April 19, 2014
A Snapshot Tour
east up image by Makayla Wheeler, Florida
I like this image for a number of reasons. First, it was taken by a high school student who identifies herself as an astro-photographer living on the Space Coast of Florida. Second, it was a simple snapshot, made by holding an iPhone to the eyepiece of a planetarium telescope. Third, it shows a lot of interesting lunar features. Starting at Nectaris, there are a number of details that mark the concentric and radial structures of the basin. The offset of the mare surface is hinted at where a basin ring crosses the crater Fracastorius, and outer rings are indicated by hilly ridges both to the upper right and far left of Mare Nectaris. The twin rays of the Messier pair are well shown, as is the curved isosceles ray perpendicular to the twin rays.
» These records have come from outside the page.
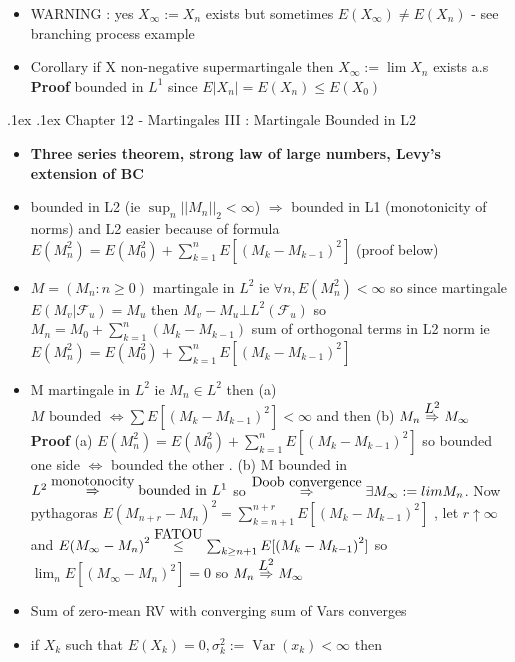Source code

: \documentclass[10pt,landscape,a4paper]{article}
\makeatletter
\renewcommand{\section}{\@startsection{section}{1}{0mm}%
                                {.1ex}%
                                {.1ex}%
                                {\color{blue}\sffamily\small\bfseries}}
\newcommand{\myFF}{\mathcal{F}}
\newcommand\myle[1]{\stackrel{{\normalfont\mbox{#1}}}{ \le }}
\newcommand\myright[1]{\stackrel{{\normalfont\mbox{#1}}}{ \Rightarrow }}
\newcommand{\Var}{ \operatorname{Var} }
\makeatother
\begin{document}
\begin{multicols*}{3}
\begin{spacing}{0.5}
\begin{itemize}
\item \colorbox{green!30}{WARNING} : yes $X_{\infty} := X_n$ exists but sometimes $E(X_{\infty}) \neq E(X_{n})$ - see branching process example

\item \colorbox{green!10}{Corollary} if X non-negative supermartingale  then $X_{\infty}:= \lim X_n$ exists a.s \textbf{Proof} bounded in $L^1$ since $E|X_n|=E(X_n) \le E(X_0)$

\end{itemize}
\section{Chapter 12 - Martingales III : Martingale Bounded in L2 }
\begin{itemize}
\item \textbf{Three series theorem, strong law of large numbers, Levy's extension of BC}

\item bounded in L2 (ie $\sup_n {||M_n||}_2 < \infty$) $\Rightarrow$ bounded in L1 (monotonicity of norms) and L2 easier because of formula $E(M_n^2) = E(M_0^2) + \sum_{k=1}^n E[{(M_k-M_{k-1})}^2]$ (proof below)

\item $M = (M_n : n \ge 0)$ martingale in $L^2$ ie $\forall n, E(M_n^2) < \infty$ so since martingale  $E(M_v|\myFF_{u})=M_u$ then $M_v - M_u \bot L^2(\myFF_{u})$ so $M_n = M_0 + \sum_{k=1}^n (M_k - M_{k-1})$ sum of orthogonal terms in L2 norm ie $E(M_n^2) = E(M_0^2) + \sum_{k=1}^n E[{(M_k-M_{k-1})}^2]$

\item M martingale in $L^2$ ie $M_n \in L^2$ then (a) $M \text{ bounded } \Leftrightarrow \sum E[{(M_k - M_{k-1})}^2] < \infty$ and then (b) $M_n \myright{$L^2$} M_{\infty}$ \textbf{Proof} (a) $E(M_n^2) = E(M_0^2) + \sum_{k=1}^n E[{(M_k-M_{k-1})}^2]$ so bounded one side $\Leftrightarrow$ bounded the other . (b) M bounded in  $L^2 \myright{monotonocity} \text{bounded in } L^1$ so $\myright{Doob convergence} \exists M_{\infty} := lim M_n$. Now pythagoras $E{(M_{n+r}-M_n)}^2 = \sum_{k=n+1}^{n+r} E[{(M_k-M_{k-1})}^2]$ , let $r \uparrow \infty$ and $E{(M_{\infty}-M_n)}^2 \myle{FATOU} \sum_{k \ge n+1} E[ {(M_k-M_{k-1})}^2]$ so $\lim_n E[{(M_{\infty}-M_n)}^2] =0$ so $M_n \myright{$L^2$} M_{\infty}$

\item \colorbox{green!10}{Sum of zero-mean RV with converging sum of Vars converges}
\item if $X_k$ such that $E(X_k)=0,\sigma_k^2 := \Var (x_k) < \infty$ then


\end{itemize}
\end{spacing}
\end{multicols*}
\end{document}
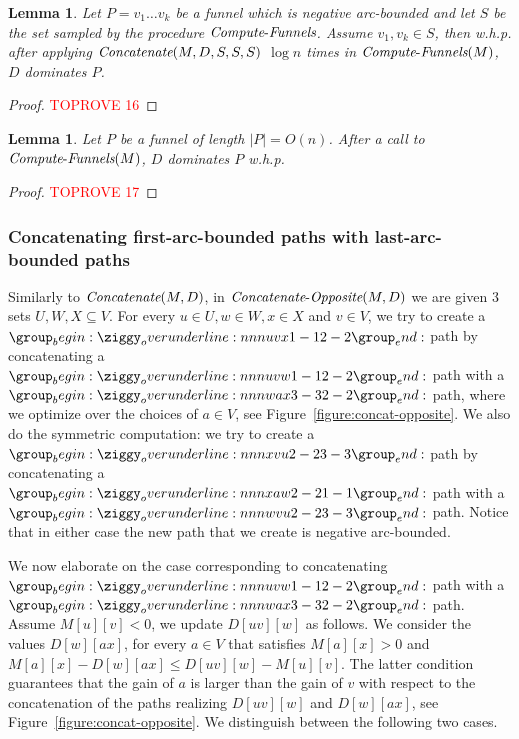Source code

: \documentclass[11pt]{article}
\newtheorem{lemma}[theorem]{Lemma}
\newcommand{\Concat}{\mbox{{\it Concatenate}}}
\newcommand{\CO}{\mbox{{\it Concatenate}-{\it Opposite}}}
\newcommand{\ComputeF}{\mbox{{\it Compute}-{\it Funnels}}}
\begin{document}
\begin{lemma}\label{lemma:concat-sampling-correctness}
    Let $P = v_1 \ldots v_k$ be a funnel which is negative arc-bounded and let $S$ be the set sampled by the procedure $\ComputeF$. Assume $v_1,v_k \in S$, then  w.h.p. after applying $\Concat(M,D,S,S,S)$ $\log n$ times in $\ComputeF(M)$, $D$ dominates $P$.
\end{lemma}

\begin{proof}\textcolor{red}{TOPROVE 16}\end{proof}

\begin{lemma}\label{lemma:funnels-optimality}
    Let $P$ be a funnel of length $|P|=O(n)$. After a call to $\ComputeF(M)$, $D$ dominates $P$ w.h.p.
\end{lemma}

\begin{proof}\textcolor{red}{TOPROVE 17}\end{proof}

\subsubsection{Concatenating first-arc-bounded paths with last-arc-bounded paths}\label{section:CO}
Similarly to $\Concat(M,D)$, in $\CO(M,D)$ we are given $3$ sets $U,W,X\subseteq V$. For every $u\in U,w\in W,x\in X$ and $v\in V$, we try to create a $\overunderline{uvx}{1-1}{2-2}$ path by concatenating a $\overunderline{uvw}{1-1}{2-2}$ path with a $\overunderline{wax}{3-3}{2-2}$ path, where we optimize over the choices of $a \in V$, see Figure~\ref{figure:concat-opposite}. We also do the symmetric computation: we try to create a $\overunderline{xvu}{2-2}{3-3}$ path by concatenating a $\overunderline{xaw}{2-2}{1-1}$ path with a $\overunderline{wvu}{2-2}{3-3}$ path.
Notice that in either case the new path that we create is negative arc-bounded.


We now elaborate on the case corresponding to concatenating  $\overunderline{uvw}{1-1}{2-2}$ path with a $\overunderline{wax}{3-3}{2-2}$ path.
Assume $M[u][v]<0$, we update $D[uv][w]$ as follows. We consider the values $D[w][ax]$, for every $a\in V$ that satisfies $M[a][x]>0$ and $M[a][x]-D[w][ax]\le D[uv][w]-M[u][v]$. The latter condition guarantees that the gain of $a$ is larger than the gain of $v$ with respect to the concatenation of the paths realizing $D[uv][w]$ and $D[w][ax]$, see Figure~\ref{figure:concat-opposite}.
We distinguish between the following two cases.
\end{document}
The giant trough is just visible connecting the west wall and central peaks of Petavius, and the zone of avoidance for the rays of nearby Petavius B show that the crater-forming projectile came from the north/left. The small headlight craters south of Petavius brighten that area. Finally, parts of the limb-straddling maria Smythii and Australe are at the limb ends of the image.
This picture was taken on April 4, 2014 at the Eastern Florida State College Planetarium and Observatory with my iPhone 5s. I took a picture with my iPhone through their 24 inch Ritchey-Chretien telescope. This telescope is the largest in Florida open to the public on a regular basis. To me, this picture looks as if someone is shooting the Moon out of a space ship window. The camera settings were: Lens: 4.1 mm, exposure: 1/30, aperture: f/2, ISO: 40.
21st Century Atlas charts 3, 4, 6, & 7.